Kto listownie poprosi ZUS o przesyłanie emerytury na nowy numer konta, może się spodziewać telefonu od urzędnika. Jak ustalili reporterzy RMF FM, wszystkie takie listy w całej Polsce będą weryfikowane. Ma to powstrzymać oszustów przed wyłudzaniem emerytur.
Jeżeli wniosek o zmianę numeru konta przyjdzie pocztą, to urzędnik będzie miał obowiązek zadzwonić do emeryta i sprawdzić, czy to faktycznie on wysłał prośbę.
Jeśli w ZUS-ie nie będzie czyjegoś numeru telefonu, to prośba o potwierdzenie zostanie wysłana listem poleconym.
Dopóki weryfikacja nie zostanie pozytywnie zakończona, świadczenie będzie trafiać na stare konto. Jak ustalili nasi reporterzy, już w tej chwili wstrzymano realizację kilkunastu takich wniosków. W Zielonej Górze znaleziono natomiast dwa listy wysłane przez oszustów.

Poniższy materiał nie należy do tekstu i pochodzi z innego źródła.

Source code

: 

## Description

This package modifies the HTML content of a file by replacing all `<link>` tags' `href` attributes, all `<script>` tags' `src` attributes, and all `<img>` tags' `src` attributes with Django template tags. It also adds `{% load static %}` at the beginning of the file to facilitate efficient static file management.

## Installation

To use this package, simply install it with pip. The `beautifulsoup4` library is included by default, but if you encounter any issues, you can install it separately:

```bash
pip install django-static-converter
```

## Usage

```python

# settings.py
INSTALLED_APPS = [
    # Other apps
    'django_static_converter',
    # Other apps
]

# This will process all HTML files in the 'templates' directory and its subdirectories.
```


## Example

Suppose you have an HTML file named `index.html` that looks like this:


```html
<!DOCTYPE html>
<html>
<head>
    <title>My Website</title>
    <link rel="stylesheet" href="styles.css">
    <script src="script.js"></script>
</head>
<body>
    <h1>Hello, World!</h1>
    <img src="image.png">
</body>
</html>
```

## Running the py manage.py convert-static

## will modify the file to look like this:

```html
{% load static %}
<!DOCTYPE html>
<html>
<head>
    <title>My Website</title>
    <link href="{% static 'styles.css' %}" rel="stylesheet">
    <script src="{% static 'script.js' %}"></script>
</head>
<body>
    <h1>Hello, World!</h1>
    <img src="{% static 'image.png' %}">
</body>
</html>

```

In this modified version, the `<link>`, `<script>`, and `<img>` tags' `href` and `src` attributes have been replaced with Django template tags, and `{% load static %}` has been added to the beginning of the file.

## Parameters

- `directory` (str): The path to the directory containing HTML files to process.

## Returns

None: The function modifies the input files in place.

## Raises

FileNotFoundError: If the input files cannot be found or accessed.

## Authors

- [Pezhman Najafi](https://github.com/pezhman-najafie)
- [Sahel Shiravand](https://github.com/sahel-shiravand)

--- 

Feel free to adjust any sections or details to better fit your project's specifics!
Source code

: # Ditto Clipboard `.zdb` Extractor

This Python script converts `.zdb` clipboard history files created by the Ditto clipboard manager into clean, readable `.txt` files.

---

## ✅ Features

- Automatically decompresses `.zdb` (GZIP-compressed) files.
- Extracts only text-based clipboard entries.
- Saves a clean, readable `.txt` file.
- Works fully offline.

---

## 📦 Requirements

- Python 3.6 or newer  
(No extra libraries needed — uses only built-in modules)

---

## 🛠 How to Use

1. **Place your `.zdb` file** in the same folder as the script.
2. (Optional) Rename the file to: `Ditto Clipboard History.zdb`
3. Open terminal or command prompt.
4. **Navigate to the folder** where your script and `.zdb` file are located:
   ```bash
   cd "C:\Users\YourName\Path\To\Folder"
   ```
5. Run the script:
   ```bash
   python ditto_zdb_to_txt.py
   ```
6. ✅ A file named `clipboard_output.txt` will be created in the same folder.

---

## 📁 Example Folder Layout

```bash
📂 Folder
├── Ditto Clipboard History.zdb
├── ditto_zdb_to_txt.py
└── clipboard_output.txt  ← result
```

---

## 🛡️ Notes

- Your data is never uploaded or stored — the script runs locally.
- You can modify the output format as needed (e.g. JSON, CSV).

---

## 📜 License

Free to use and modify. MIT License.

O aferze związanej z wyłudzaniem emerytur z ZUS-u napisał dziennik Fakt. Oszuści podszywają się pod emerytów i listownie zwracają się do ZUS-u z prośbą o zmianę numeru konta. W efekcie pieniądze trafiają na konto przestępców.
Poszkodowanych może być więcej. Policjanci mają informacje o tym, że oszuści mogli w podobny sposób przejąć emerytury jeszcze kilku osób.